Obiettivo della Taric – così come si può leggere ad esempio sul sito di Asm che assieme a Cosp Tecnoservice compone la Rti che gestisce il servizio nei territori comunali del Ternano – “è incentivare la riduzione del rifiuto indifferenziato ed incrementare al massimo la percentuale di raccolta differenziata nel rispetto del principio di equità e trasparenza dei costi dell’igiene urbana”.

Questo dovrebbe avere anche una ricaduta diretta sulle tasche degli utenti. Infatti, “il calcolo della fattura non utilizzerà più il metodo presuntivo legato al numero dei componenti il nucleo familiare e - per le utenze non domestiche - la potenziale capacità di produzione dei rifiuti, ma la rilevazione effettiva della quantità in volume dei rifiuti prodotti. L’utente pagherà in proporzione a quanto rifiuto indifferenziato produce: meno rifiuto indifferenziato produce, meno spende”.

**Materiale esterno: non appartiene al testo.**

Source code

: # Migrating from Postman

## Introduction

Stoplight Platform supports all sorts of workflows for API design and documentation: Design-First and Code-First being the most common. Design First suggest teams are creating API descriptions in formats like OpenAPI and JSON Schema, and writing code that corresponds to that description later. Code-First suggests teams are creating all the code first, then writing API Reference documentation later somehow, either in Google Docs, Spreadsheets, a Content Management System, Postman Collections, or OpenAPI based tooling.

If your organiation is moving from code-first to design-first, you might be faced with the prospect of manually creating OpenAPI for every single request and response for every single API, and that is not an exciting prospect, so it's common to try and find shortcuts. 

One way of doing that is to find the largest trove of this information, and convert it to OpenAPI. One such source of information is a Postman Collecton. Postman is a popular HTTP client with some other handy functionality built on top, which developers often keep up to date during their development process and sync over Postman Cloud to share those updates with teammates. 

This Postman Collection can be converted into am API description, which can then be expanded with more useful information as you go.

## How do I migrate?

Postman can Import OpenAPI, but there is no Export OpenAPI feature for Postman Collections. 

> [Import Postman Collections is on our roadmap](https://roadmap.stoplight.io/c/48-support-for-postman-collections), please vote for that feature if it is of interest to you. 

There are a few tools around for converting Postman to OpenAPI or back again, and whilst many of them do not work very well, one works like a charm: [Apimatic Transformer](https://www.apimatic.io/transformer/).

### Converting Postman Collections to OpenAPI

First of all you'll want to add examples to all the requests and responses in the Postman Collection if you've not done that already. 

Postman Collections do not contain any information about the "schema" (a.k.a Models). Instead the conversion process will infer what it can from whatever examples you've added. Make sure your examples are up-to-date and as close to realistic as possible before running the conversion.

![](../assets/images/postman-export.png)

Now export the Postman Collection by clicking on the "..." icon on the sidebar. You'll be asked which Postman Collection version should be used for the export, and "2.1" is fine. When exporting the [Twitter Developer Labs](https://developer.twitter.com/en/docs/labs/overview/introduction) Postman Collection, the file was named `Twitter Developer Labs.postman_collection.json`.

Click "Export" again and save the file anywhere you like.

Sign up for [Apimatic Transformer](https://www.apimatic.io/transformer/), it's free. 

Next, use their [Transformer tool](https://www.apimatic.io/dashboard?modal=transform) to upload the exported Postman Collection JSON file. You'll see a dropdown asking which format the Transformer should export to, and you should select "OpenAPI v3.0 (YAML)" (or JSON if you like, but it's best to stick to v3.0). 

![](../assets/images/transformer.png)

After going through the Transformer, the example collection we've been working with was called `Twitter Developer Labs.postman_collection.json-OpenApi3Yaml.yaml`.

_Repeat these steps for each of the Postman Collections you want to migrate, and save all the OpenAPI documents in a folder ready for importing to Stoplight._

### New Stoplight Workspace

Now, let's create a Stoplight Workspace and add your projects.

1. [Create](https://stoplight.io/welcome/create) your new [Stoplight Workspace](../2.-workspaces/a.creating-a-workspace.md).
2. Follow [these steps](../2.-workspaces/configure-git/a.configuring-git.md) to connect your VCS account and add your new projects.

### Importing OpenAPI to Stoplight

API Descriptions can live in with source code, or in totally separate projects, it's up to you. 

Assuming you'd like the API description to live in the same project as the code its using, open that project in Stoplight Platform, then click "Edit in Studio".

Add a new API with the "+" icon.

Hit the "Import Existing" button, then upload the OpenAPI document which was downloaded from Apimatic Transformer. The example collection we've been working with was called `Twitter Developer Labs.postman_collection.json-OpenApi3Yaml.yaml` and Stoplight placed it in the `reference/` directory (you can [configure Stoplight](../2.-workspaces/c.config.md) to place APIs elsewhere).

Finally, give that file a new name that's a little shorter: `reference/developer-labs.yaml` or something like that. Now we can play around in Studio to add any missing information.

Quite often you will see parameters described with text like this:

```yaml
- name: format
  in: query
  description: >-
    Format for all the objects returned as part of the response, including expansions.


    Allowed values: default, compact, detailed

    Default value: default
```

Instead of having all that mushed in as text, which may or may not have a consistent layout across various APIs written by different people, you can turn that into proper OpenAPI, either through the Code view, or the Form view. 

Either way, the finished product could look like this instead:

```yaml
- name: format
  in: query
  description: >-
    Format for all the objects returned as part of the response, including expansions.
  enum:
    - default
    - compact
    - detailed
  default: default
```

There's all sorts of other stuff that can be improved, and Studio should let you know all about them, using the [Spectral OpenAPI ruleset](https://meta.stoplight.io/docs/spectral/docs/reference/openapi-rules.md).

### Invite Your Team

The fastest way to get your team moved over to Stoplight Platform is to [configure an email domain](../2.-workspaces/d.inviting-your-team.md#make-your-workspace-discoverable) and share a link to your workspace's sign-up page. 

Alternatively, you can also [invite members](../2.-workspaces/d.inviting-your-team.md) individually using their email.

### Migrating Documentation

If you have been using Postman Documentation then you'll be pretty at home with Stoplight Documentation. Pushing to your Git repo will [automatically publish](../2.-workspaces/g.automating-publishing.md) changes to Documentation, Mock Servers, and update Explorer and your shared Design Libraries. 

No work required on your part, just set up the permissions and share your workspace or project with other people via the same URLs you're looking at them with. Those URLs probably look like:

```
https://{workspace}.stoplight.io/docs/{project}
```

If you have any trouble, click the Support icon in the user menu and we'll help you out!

È però così solo in parte. Il regolamento per la tariffa rifiuti corrispettiva spiega infatti in che modo si compone la Taric. Regolamento che, per inciso, è uguale per tutti i municipi interessati: 48 pagine, 33 articoli (Terni ne ha 34) e un paio di allegati tecnici.

Ed è appunto all’articolo 12 che viene specificato il metodo di composizione della tariffa: “Per le utenze domestiche la tariffa si compone di una quota fissa (QF), di una quota variabile di base (QVb) e di una quota variabile aggiuntiva (QVa)”. In particolare, “la quota variabile è rapportata alla quantità di rifiuto indifferenziato conferito da ciascuna utenza e si distingue in quota variabile di base (QVb) a copertura del costo base del servizio, corrispondente ai conferimenti minimi annui per categoria di utenza domestica” e “quota variabile aggiuntiva (QVa) corrispondente agli eventuali conferimenti eccedenti i minimi definiti ai sensi del punto precedente”.

Ora, senza entrare nel dettaglio di calcoli, equazioni ed altro, il punto centrale sta proprio nel come viene quantificata la quota variabile di base che poi corrisponde all’importo “relativo al costo base del servizio, definito dai litri minimi annui di rifiuto misurato previsti per categoria di utenza domestica sulla base dei quantitativi di rifiuti misurati raccolti a livello comunale e rendicontati dal gestore”.

Si tratta di una sorta di “franchigia” che per Terni corrisponde a 26 conferimenti di rifiuto indifferenziato (due volte al mese) che vengono fatturati anche nel caso in cui l’utente conferisca in realtà un numero minore di volte.

“Così – commenta il nostro lettore sfogliando la bolletta dei rifiuti – è inutile l’impegno di chi vuole inquinare di meno e magari risparmiare qualcosa”. E insomma, appare un po’ “ingannevole” la pubblicità per cui “meno rifiuto indifferenziato si produce e meno si spende”.